Posted by: Chris Bernstien | Sep 19, 2012 3:00:37 PM
"Get the facts and supporting evidence at https://cadeathpenalty.webs.com and https://waiting4justice.org/."
Really now....try reading some other positions on this topic at these sites also.
(1) An article by James Clark, field organizer, ACLU of Southern California.
(2) pg 77, fiscal year 2007-2008,
(4) page 80, fiscal year 2007-2008,
(6) "Investigating the Costs of the Death Penalty in California: Insights for Future Data Collection in California, RAND Corp., 2/2008
Posted by: Inquiring minds would like to know | Sep 19, 2012 7:41:39 PM
The Chief Justice of the California Supreme Court recently observed that the death penalty in that State has become unworkable.
She probably has more insight concerning the issue than the average blog commenter.

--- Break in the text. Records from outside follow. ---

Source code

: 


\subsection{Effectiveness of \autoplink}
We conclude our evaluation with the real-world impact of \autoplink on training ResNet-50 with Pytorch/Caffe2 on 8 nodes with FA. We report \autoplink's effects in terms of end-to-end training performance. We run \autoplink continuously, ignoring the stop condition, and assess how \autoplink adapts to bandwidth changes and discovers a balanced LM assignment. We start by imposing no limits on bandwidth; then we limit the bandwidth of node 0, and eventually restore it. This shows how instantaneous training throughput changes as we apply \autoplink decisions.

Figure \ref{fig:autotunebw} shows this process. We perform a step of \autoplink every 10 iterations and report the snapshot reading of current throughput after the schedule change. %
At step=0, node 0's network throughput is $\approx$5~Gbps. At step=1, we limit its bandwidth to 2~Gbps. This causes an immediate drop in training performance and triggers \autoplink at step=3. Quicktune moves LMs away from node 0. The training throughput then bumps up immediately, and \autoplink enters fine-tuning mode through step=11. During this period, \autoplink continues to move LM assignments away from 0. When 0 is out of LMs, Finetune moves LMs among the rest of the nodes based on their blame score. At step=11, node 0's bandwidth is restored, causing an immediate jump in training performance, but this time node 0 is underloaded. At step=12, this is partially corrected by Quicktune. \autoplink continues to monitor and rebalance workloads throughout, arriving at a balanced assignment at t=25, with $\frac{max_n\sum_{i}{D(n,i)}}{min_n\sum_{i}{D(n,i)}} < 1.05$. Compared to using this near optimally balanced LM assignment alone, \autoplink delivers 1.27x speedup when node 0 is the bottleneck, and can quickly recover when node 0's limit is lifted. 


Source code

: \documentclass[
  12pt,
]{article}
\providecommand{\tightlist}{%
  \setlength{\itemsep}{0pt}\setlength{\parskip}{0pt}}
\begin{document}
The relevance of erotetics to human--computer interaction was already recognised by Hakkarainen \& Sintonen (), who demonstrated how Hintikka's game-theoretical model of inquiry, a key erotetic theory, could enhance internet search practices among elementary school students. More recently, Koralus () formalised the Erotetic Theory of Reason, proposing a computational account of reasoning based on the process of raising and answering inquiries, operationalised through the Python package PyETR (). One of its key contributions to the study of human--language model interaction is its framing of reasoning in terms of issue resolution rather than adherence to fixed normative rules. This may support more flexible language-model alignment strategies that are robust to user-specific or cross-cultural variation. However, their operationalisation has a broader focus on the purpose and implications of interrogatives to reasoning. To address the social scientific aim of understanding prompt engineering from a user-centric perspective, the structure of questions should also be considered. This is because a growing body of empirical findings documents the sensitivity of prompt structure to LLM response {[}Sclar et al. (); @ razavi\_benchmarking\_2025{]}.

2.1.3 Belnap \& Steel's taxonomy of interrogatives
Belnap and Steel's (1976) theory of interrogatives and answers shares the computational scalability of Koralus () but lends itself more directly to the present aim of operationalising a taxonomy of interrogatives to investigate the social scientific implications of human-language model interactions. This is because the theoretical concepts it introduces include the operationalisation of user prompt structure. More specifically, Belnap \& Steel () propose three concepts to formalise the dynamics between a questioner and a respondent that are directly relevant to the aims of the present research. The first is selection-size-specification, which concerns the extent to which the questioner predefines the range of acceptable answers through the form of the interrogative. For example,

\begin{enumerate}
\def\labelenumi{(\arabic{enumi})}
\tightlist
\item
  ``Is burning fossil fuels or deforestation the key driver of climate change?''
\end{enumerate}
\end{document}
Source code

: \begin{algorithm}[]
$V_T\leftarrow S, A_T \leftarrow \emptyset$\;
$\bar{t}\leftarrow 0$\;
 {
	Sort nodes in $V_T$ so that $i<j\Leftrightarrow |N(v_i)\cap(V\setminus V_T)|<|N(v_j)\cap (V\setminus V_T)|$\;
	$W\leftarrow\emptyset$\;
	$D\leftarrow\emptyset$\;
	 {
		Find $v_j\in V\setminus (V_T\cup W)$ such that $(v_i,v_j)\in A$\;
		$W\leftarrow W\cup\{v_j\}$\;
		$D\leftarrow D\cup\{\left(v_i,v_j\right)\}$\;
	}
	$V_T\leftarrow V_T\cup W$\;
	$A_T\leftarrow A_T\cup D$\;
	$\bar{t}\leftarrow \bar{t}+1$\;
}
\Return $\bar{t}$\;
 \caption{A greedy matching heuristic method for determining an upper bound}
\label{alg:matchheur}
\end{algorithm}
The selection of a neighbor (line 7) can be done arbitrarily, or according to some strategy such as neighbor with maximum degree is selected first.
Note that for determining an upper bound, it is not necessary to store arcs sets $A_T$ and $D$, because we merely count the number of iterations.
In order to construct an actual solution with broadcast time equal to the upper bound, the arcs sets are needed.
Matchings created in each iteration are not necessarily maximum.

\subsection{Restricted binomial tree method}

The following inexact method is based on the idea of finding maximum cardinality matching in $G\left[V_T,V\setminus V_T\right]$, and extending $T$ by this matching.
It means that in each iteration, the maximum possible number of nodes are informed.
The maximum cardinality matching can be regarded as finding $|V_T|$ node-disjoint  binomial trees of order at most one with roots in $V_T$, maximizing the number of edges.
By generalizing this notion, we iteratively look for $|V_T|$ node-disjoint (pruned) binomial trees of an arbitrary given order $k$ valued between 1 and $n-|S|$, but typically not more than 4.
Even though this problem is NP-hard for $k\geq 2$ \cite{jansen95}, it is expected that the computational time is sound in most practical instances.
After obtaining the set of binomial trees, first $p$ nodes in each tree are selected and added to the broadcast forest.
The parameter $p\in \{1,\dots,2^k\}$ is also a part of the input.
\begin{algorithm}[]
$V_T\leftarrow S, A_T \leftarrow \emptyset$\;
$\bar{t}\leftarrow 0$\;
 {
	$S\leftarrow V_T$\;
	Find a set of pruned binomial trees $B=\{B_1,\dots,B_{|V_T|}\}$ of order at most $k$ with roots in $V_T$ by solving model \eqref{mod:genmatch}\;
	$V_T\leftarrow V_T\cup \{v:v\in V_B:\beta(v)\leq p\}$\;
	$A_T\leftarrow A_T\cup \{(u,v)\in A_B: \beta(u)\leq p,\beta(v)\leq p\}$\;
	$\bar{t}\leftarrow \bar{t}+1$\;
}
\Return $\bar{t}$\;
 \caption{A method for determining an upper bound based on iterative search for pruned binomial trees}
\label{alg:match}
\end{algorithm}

Posted by: Jumping Jack Flash | Sep 19, 2012 10:22:49 PM
She and the other justices are thinking prospectively about 700 plus death penalty cases to hear on direct appeal and postconviction. Also, the possibility of cases being sent back by federal courts to exhaust claims.
It is intimidating to them when they see how many cases there are and the time they will have to invest.
Posted by: DaveP | Sep 19, 2012 11:03:32 PM
Jumping Jack Flash --
"The Chief Justice of the California Supreme Court recently observed that the death penalty in that State has become unworkable."
What's been done can be undone. The problems with the California DP do not arise from the Constitution -- we know that from the SCOTUS. They arise from the sub-Constitutional legislative and judicial procedures in that state, and not one of those procedures cannot be changed into something workable.